This page explains how Spark's shuffle works, as of commit 95690a17d328f205c3398b9b477b4072b6fe908f (shortly after the 1.4 release). This explains what happens for a single task; this will happen in parallel for each task running on the machine, and Spark runs up to SPARK_WORKER_CORES (by default, the number of cores on the machine) tasks concurrently on each machine.
The key data structure used in fetching shuffle data is the “results” queue in ShuffleBlockFetcherIterator, which buffers data that we have in serialized (and maybe compressed) form, but haven’t yet deserialized / processed. The results queue is filled by many threads fetching data over the network (the number of concurrent threads fetching data is equal to the number of remote executors we’re currently fetching data from) , and is consumed by a single thread that deserializes the data and computes some function over it (e.g., if you’re doing rdd.count(), the thread deserializes the data and counts the number of items). As we fetch data over the network, we track bytesInFlight, which is data that has been requested (and possibly received) from a remote executor, but that hasn’t yet been deserialized / processed by the consumer thread. So, this includes all of the data in the “results” queue, and possibly more data that’s currently outstanding over the network.
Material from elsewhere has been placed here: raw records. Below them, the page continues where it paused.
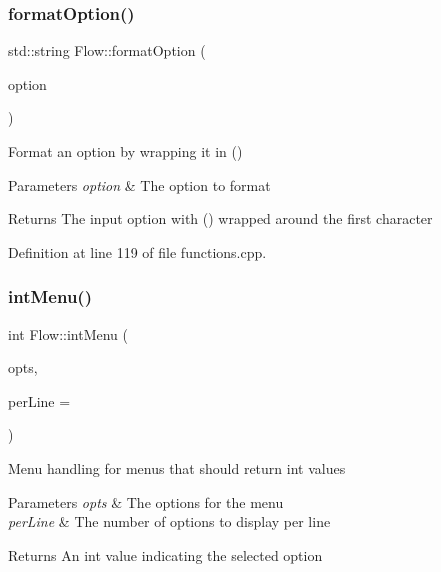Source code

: \hypertarget{namespace_flow_ab6fa41130934e9e1394a8954927dc599}{}\label{namespace_flow_ab6fa41130934e9e1394a8954927dc599} 
\subsubsection{\texorpdfstring{format\+Option()}{formatOption()}\hspace{0.1cm}{\footnotesize\ttfamily [2/2]}}
{\footnotesize\ttfamily std\+::string Flow\+::format\+Option (\begin{DoxyParamCaption}\item[{const std\+::string \&}]{option }\end{DoxyParamCaption})}

Format an option by wrapping it in () 
\begin{DoxyParams}{Parameters}
{\em option} & The option to format \\
\hline
\end{DoxyParams}
\begin{DoxyReturn}{Returns}
The input option with () wrapped around the first character 
\end{DoxyReturn}


Definition at line 119 of file functions.\+cpp.

\hypertarget{namespace_flow_af997fd944ca97b653f33cc9889a5e1a2}{}\label{namespace_flow_af997fd944ca97b653f33cc9889a5e1a2} 
\subsubsection{\texorpdfstring{int\+Menu()}{intMenu()}}
{\footnotesize\ttfamily int Flow\+::int\+Menu (\begin{DoxyParamCaption}\item[{const \hyperlink{class_collections_1_1_linked_list}{Collections\+::\+Linked\+List}$<$ std\+::string $>$ \&}]{opts,  }\item[{int}]{per\+Line = {} }\end{DoxyParamCaption})}

Menu handling for menus that should return int values 
\begin{DoxyParams}{Parameters}
{\em opts} & The options for the menu \\
\hline
{\em per\+Line} & The number of options to display per line \\
\hline
\end{DoxyParams}
\begin{DoxyReturn}{Returns}
An int value indicating the selected option 
\end{DoxyReturn}


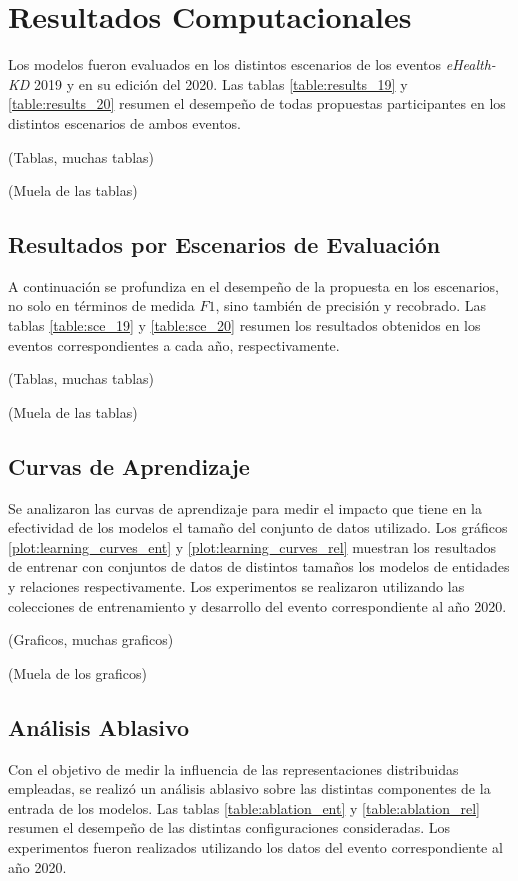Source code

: \section{Resultados Computacionales}

Los modelos fueron evaluados en los distintos escenarios de los eventos \textit{eHealth-KD} 2019 y en su edición del 2020.
Las tablas  \ref{table:results_19} y \ref{table:results_20} resumen el desempeño de todas propuestas participantes en los distintos escenarios de ambos eventos. 

(Tablas, muchas tablas)

(Muela de las tablas)


\subsection{Resultados por Escenarios de Evaluación}

A continuación se profundiza en el desempeño de la propuesta en los escenarios, no solo en términos de medida $F1$, sino también de precisión y recobrado.
Las tablas \ref{table:sce_19} y \ref{table:sce_20} resumen los resultados obtenidos en los eventos correspondientes a cada año, respectivamente.

(Tablas, muchas tablas)

(Muela de las tablas)

\subsection{Curvas de Aprendizaje}

Se analizaron las curvas de aprendizaje para medir el impacto que tiene en la efectividad de los modelos el tamaño del conjunto de datos utilizado.
Los gráficos \ref{plot:learning_curves_ent} y \ref{plot:learning_curves_rel} muestran los resultados de entrenar con conjuntos de datos de distintos tamaños los modelos de entidades y relaciones respectivamente.
Los experimentos se realizaron utilizando las colecciones de entrenamiento y desarrollo del evento correspondiente al año 2020.

(Graficos, muchas graficos)

(Muela de los graficos)

\subsection{Análisis Ablasivo}

Con el objetivo de medir la influencia de las representaciones distribuidas empleadas, se realizó un análisis ablasivo sobre las distintas componentes de la entrada de los modelos.
Las tablas \ref{table:ablation_ent} y \ref{table:ablation_rel} resumen el desempeño de las distintas configuraciones consideradas.
Los experimentos fueron realizados utilizando los datos del evento correspondiente al año 2020.

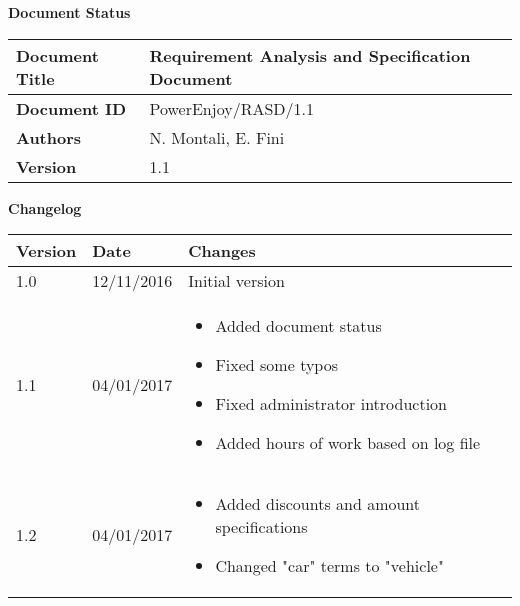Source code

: \textbf{\Huge Document Status}
\begin{center}
    \begin{tabular}{ | l | p{10cm} |}
    \hline
    \textbf{Document Title} & Requirement Analysis and Specification Document \\ \hline
    \textbf{Document ID} & PowerEnjoy/RASD/1.1 \\ \hline
    \textbf{Authors} & N. Montali, E. Fini \\ \hline
    \textbf{Version} & 1.1 \\ \hline
    \end{tabular}
\textbf{\Large Changelog}
     \begin{tabular}{ | l | l | p{10cm} |}
    \hline
    \textbf{Version} & \textbf{Date} & \textbf{Changes} \\ \hline
    1.0 & 12/11/2016 & Initial version \\ \hline
    1.1 & 04/01/2017 & \begin{itemize}
    	\item Added document status 
	\item Fixed some typos
	\item Fixed administrator introduction
	\item Added hours of work based on log file
    \end{itemize}
    \\ \hline
    1.2 & 04/01/2017 & \begin{itemize}
    	\item Added discounts and amount specifications
	\item Changed "car" terms to "vehicle"
    \end{itemize}
    \end{tabular}
\end{center}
We always issue as many requests as we can, with the constraint that bytesInFlight remains less than a specified maximum .
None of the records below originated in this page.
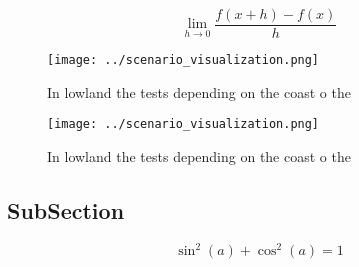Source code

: \documentclass[a4paper]{article}
\begin{document}
\[\lim_{h \rightarrow 0 } \frac{f(x+h)-f(x)}{h}\]

\begin{figure}
\centering
\texttt{[image: ../scenario\_visualization.png]}
\caption{In lowland the tests depending on the coast o the
}
\end{figure}
 
\begin{figure}
\centering
\texttt{[image: ../scenario\_visualization.png]}
\caption{In lowland the tests depending on the coast o the
}
\end{figure}
 
\subsection{SubSection}

\[ \sin^2(a)+\cos^2(a) = 1 \]
\end{document}
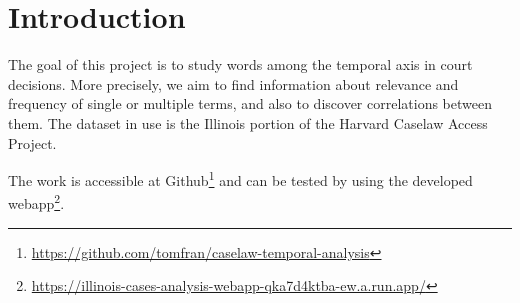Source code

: \section{Introduction}

The goal of this project is to study words among the 
temporal axis in court decisions. 
More precisely, we aim to find information about relevance and 
frequency of single or multiple terms, and also to discover
correlations between them. 
The dataset in use is the Illinois portion of the Harvard Caselaw Access Project.

The work is accessible at Github\footnote{\url{https://github.com/tomfran/caselaw-temporal-analysis}} and can be
tested by using the developed webapp\footnote{\url{https://illinois-cases-analysis-webapp-qka7d4ktba-ew.a.run.app/}}.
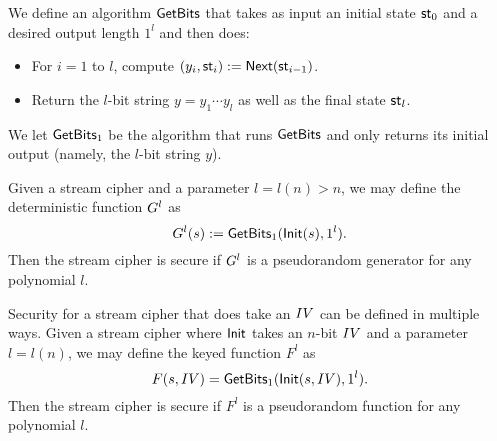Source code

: We define an algorithm $\textsf{GetBits}$ that takes as input an initial state $\textsf{st}_0$
and a desired output length $1^l$ and then does:
\begin{itemize}
  \item For $i = 1$ to $l$, compute $(y_i,\textsf{st}_i) := \textsf{Next}(\textsf{st}_{i - 1})$.
  \item Return the $l$-bit string $y = y_1 \cdots y_l$ as well as the final
        state $\textsf{st}_l$.
\end{itemize}
We let $\textsf{GetBits}_1$ be the algorithm that runs $\textsf{GetBits}$ and only returns
its initial output (namely, the $l$-bit string $y$).


Given a stream cipher and a parameter $l = l(n) > n$, we may define the
deterministic function $G^l$ as
\begin{equation}
  G^l(s) := \textsf{GetBits}_1(\textsf{Init}(s), 1^l).
\end{equation}
Then the stream cipher is secure if $G^l$ is a pseudorandom generator for
any polynomial $l$.


Security for a stream cipher that does take an $IV$ can be defined in multiple
ways. Given a stream cipher where $\textsf{Init}$ takes an $n$-bit $IV$ and a
parameter $l = l(n)$, we may define the keyed function $F^l$ as
\begin{equation}
  F(s, IV) = \textsf{GetBits}_1(\textsf{Init}(s, IV), 1^l).
\end{equation}
Then the stream cipher is secure if $F^l$ is a pseudorandom function for any
polynomial $l$.



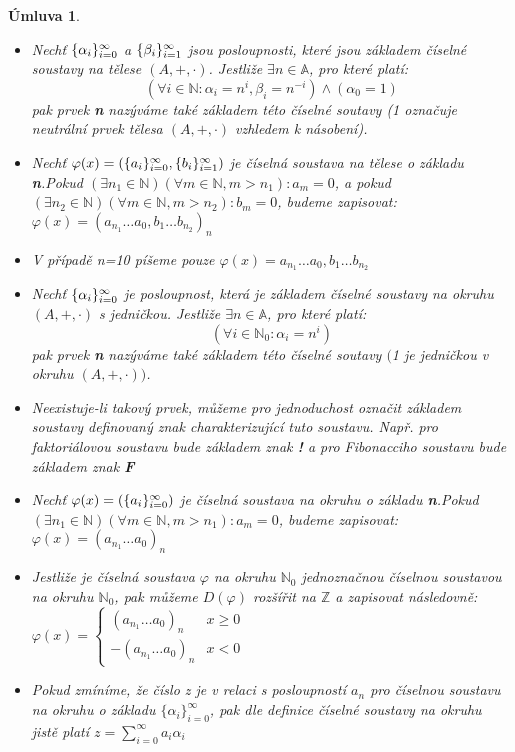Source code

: \documentclass[12pt]{book}
\newtheorem*{umluva}{Úmluva}
\begin{document}
\begin{umluva}\label{u1} \textbf \newline
	\begin{itemize}
		\item Nechť $\{\alpha_i\}_{i=0}^{\infty}$ a $\{\beta_i\}_{i=1}^{\infty}$  jsou posloupnosti, které jsou základem číselné soustavy na tělese $(A,+,\cdot)$. Jestliže $\exists n \in \mathbb{A}$, pro které platí:
		      $$ (\forall i \in \mathbb{N} : \alpha_i = n^i,\beta_i = n^{-i}) \land (\alpha_{0} = 1)$$
		      pak prvek \textbf{n} nazýváme také základem této číselné soutavy (1 označuje neutrální prvek tělesa $(A,+,\cdot)$ vzhledem k násobení).
		\item Nechť $\varphi(x) = (\{a_i\}_{i=0}^{\infty},\{b_i\}_{i=1}^{\infty})$ je číselná soustava na tělese o základu \textbf{n}.\newline Pokud $(\exists n_1 \in \mathbb{N}) (\forall m \in \mathbb{N},m>n_1):a_m = 0$, a pokud $(\exists n_2 \in \mathbb{N}) (\forall m \in \mathbb{N},m>n_2):b_m = 0$, budeme zapisovat: $\varphi(x) = (a_{n_1} \dots a_0,b_1 \dots b_{n_2})_n$
		\item V případě n=10 píšeme pouze $\varphi(x) = a_{n_1} \dots a_0,b_1 \dots b_{n_2}$
		\item Nechť $\{\alpha_i\}_{i=0}^{\infty}$ je posloupnost, která je základem číselné soustavy na okruhu $(A,+,\cdot)$ s jedničkou. Jestliže $\exists n \in \mathbb{A}$, pro které platí:
		      $$ (\forall i \in \mathbb{N}_0 : \alpha_i = n^i)$$
		      pak prvek \textbf{n} nazýváme také základem této číselné soutavy $($1 je jedničkou v okruhu $(A,+,\cdot))$.
		\item Neexistuje-li takový prvek, můžeme pro jednoduchost označit základem soustavy definovaný znak charakterizující tuto soustavu. Např. pro faktoriálovou soustavu bude základem znak \textbf{!} a pro Fibonacciho soustavu bude základem znak \textbf{F}
		\item Nechť $\varphi(x) = (\{a_i\}_{i=0}^{\infty})$ je číselná soustava na okruhu o základu \textbf{n}.\newline Pokud $(\exists n_1 \in \mathbb{N}) (\forall m \in \mathbb{N},m>n_1):a_m = 0$, budeme zapisovat: $\varphi(x) = (a_{n_1} \dots a_0)_n$
		\item Jestliže je číselná soustava $\varphi$ na okruhu $\mathbb{N}_0$ jednoznačnou číselnou soustavou na okruhu $\mathbb{N}_0$, pak můžeme $D(\varphi)$ rozšířit na $\mathbb{Z}$ a zapisovat následovně: $\varphi(x) = 	\begin{cases} (a_{n_1} \dots a_0)_n &x\ge0 \\
		-(a_{n_1} \dots a_0)_n & x<0 \end{cases}$
		\item Pokud zmíníme, že číslo z je v relaci s posloupností $a_n$ pro číselnou soustavu na okruhu o základu $\{\alpha_i\}_{i=0}^\infty$, pak dle definice číselné soustavy na okruhu jistě platí $z = \sum_{i=0}^{\infty} a_{i}\alpha_{i}$
	\end{itemize}
\end{umluva}
\end{document}
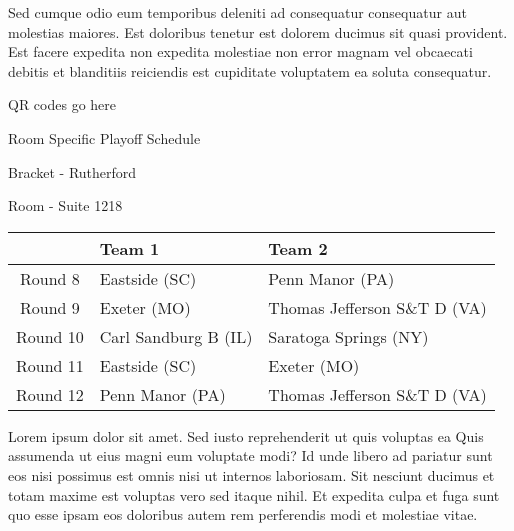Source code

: \documentclass{article}%
\begin{document}
\newline%
Sed cumque odio eum temporibus deleniti ad consequatur consequatur aut molestias maiores. Est doloribus tenetur est dolorem ducimus sit quasi provident. Est facere expedita non expedita molestiae non error magnam vel obcaecati debitis et blanditiis reiciendis est cupiditate voluptatem ea soluta consequatur.%
\vspace*{140pt}%
\begin{center}%
\begin{Huge}%
QR codes go here%
\end{Huge}%
\end{center}%
\newpage%
\begin{center}%
\begin{Huge}%
Room Specific Playoff Schedule%
\end{Huge}%
\vspace*{8pt}%
\linebreak%
\begin{Large}%
Bracket {-} Rutherford%
\end{Large}%
\vspace*{8pt}%
\linebreak%
\vspace*{8pt}%
\begin{Large}%
Room {-} Suite 1218%
\end{Large}%
\end{center}%
%
\begin{tabularx}{\textwidth}{|c|Y|Y|}%
\hline%
&Team 1&Team 2\\%
\hline%
Round 8&Eastside (SC)&Penn Manor (PA)\\%
Round 9&Exeter (MO)&Thomas Jefferson S\&T D (VA)\\%
Round 10&Carl Sandburg B (IL)&Saratoga Springs (NY)\\%
Round 11&Eastside (SC)&Exeter (MO)\\%
Round 12&Penn Manor (PA)&Thomas Jefferson S\&T D (VA)\\%
\hline%
\end{tabularx}%
\vspace*{8pt}%
\newline%
Lorem ipsum dolor sit amet. Sed iusto reprehenderit ut quis voluptas ea Quis assumenda ut eius magni eum voluptate modi? Id unde libero ad pariatur sunt eos nisi possimus est omnis nisi ut internos laboriosam. Sit nesciunt ducimus et totam maxime est voluptas vero sed itaque nihil. Et expedita culpa et fuga sunt quo esse ipsam eos doloribus autem rem perferendis modi et molestiae vitae.\newline%
\end{document}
In a little more detail, here’s exactly what happens when a task begins reading shuffled data:
(1) Issue requests  to fetch up to maxBytesInFlight bytes of data  over the network (this happens here).
These requests are all executed asynchronously using a ShuffleClient  via the shuffleClient.fetchBlocks call . We pass in a callback that, once a block has been successfully fetched, sticks it on the “results” queue.
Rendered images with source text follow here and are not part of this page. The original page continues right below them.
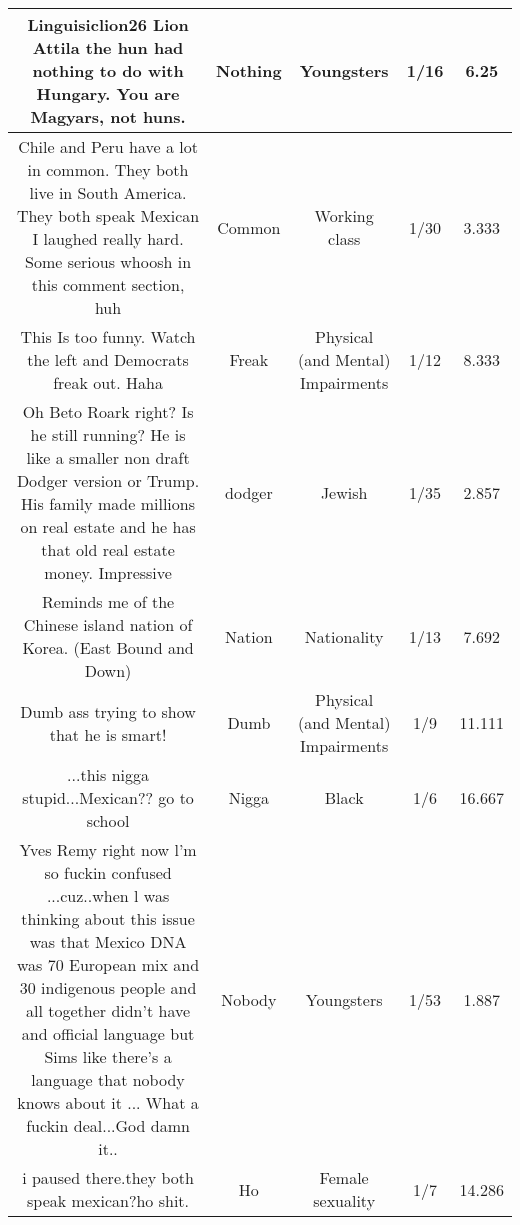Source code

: \documentclass[11pt]{article}
\newlength\mylength
\begin{document}
\begin{center}
\begin{longtable}{|C{.40\mylength}|C{.30\mylength}|C{.15\mylength}|C{.15\mylength}|C{.15\mylength}|}
   Linguisiclion26 Lion Attila the hun had nothing to do with Hungary. You are Magyars, not huns.  & Nothing & Youngsters & 1/16 & 6.25 \\  \hline
   Chile and Peru have a lot in common. They both live in South America. They both speak Mexican  I laughed really hard.     Some serious whoosh in this comment section, huh  & Common & Working class & 1/30 & 3.333 \\  \hline
  This Is too funny. Watch the left and Democrats freak out. Haha  & Freak & Physical (and Mental) Impairments & 1/12 & 8.333 \\  \hline
  Oh Beto Roark right?  Is he still running? He is like a smaller non draft Dodger version or Trump.  His family made millions on real estate and he has that old real estate money.  Impressive  & dodger & Jewish & 1/35 & 2.857 \\  \hline
  Reminds me of the Chinese island nation of Korea.  (East Bound and Down)  & Nation & Nationality & 1/13 & 7.692 \\  \hline
  Dumb ass trying to show that he is smart!  & Dumb & Physical (and Mental) Impairments & 1/9 & 11.111 \\  \hline
  ...this nigga stupid...Mexican?? go to school  & Nigga & Black & 1/6 & 16.667 \\  \hline
   Yves Remy right now l'm so fuckin confused   ...cuz..when l was thinking about this issue was that Mexico DNA was 70  European mix and 30 indigenous people and all together didn't have and official language but Sims like there's a language that nobody knows about it ... What a fuckin deal...God damn it..  & Nobody & Youngsters & 1/53 & 1.887 \\  \hline
  i paused there.they both speak mexican?ho shit.  & Ho & Female sexuality & 1/7 & 14.286 \\  \hline

\end{longtable}
\end{center}
\end{document}
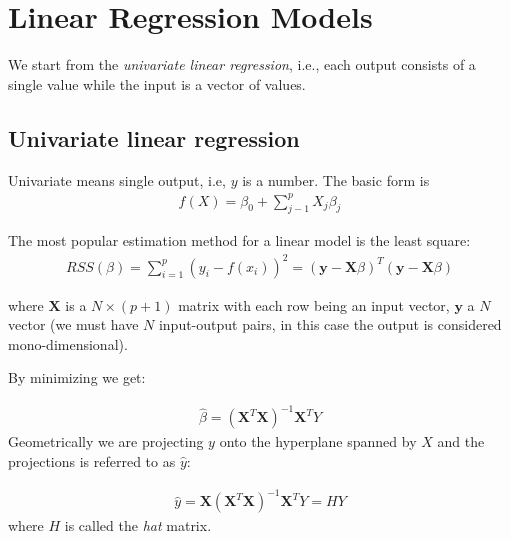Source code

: \documentclass[12pt, letterpaper]{article}
\theoremstyle{definition}
\newcommand{\X}{\mathrm{\mathbf{X}}}
\begin{document}
\newpage
\section{Linear Regression Models}
We start from the \textit{univariate linear regression}, i.e., each output consists of a single value while the input is a vector of values.

\subsection{Univariate linear regression}
Univariate means single output, i.e, $y$ is a number. The basic form is 
\begin{align}
f(X) = \beta_0 + \sum_{j-1}^p X_j \beta_j
\end{align}

The most popular estimation method for a linear model is the least square:
\begin{align}
RSS(\beta) = \sum_{i=1}^{p}  \left( y_i - f(x_i) \right)^2 = \left(\bm{y} - \bm{X}\beta\right)^T \left(\bm{y} - \bm{X}\beta\right)
\end{align}

where $\bm{X}$ is a $N \times (p+1)$ matrix with each row being an input vector, $\bm{y}$ a $N$ vector (we must have $N$ input-output pairs, in this case the output is considered mono-dimensional).

By minimizing we get:

\begin{align}
\hat{\beta} = \left( \X^T \X\right)^{-1} \X^TY
\label{OLSRegression}
\end{align}
Geometrically we are projecting $y$ onto the hyperplane spanned by $X$ and the projections is referred to as $\hat{y}$:

\begin{align}
\hat{y} =\X \left( \X^T \X\right)^{-1} \X^T Y = H Y
\end{align}
where $H$ is called the \textit{hat} matrix.


\end{document}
(2) Begin processing the local data. One by one, we request the local data from the local block manager (which memory maps the file) and then stick the result onto the results queue. Because we memory map the files, which is speedy, the local data typically all ends up on the results queue in front of the remote data.
(3) One the async network requests have been issued (note — issued, but not finished!) and we’ve “read” (memory-mapped) the local data (i.e., (1) and (2) have happened), ShuffleBlockFetcherIterator returns an iterator that gets wrapped too many times to count  and eventually gets unrolled . Each time next() is called on the iterator, it blocks waiting for an item from the results queue. This may return right away, or if the queue is empty, will block waiting on new data from the network . Before returning from next(), we update our accounting for the bytes in flight: the chunk of data we return is no longer considered in-flight, because it’s about to be processed, so we update the current bytesInFlight, and if it won’t result in > maxBytesInFlight outstanding, send some more requests for data.
 Note that these threads consume almost no CPU resources, because they just receive data from the OS and then execute a callback that sticks the data on the results queue.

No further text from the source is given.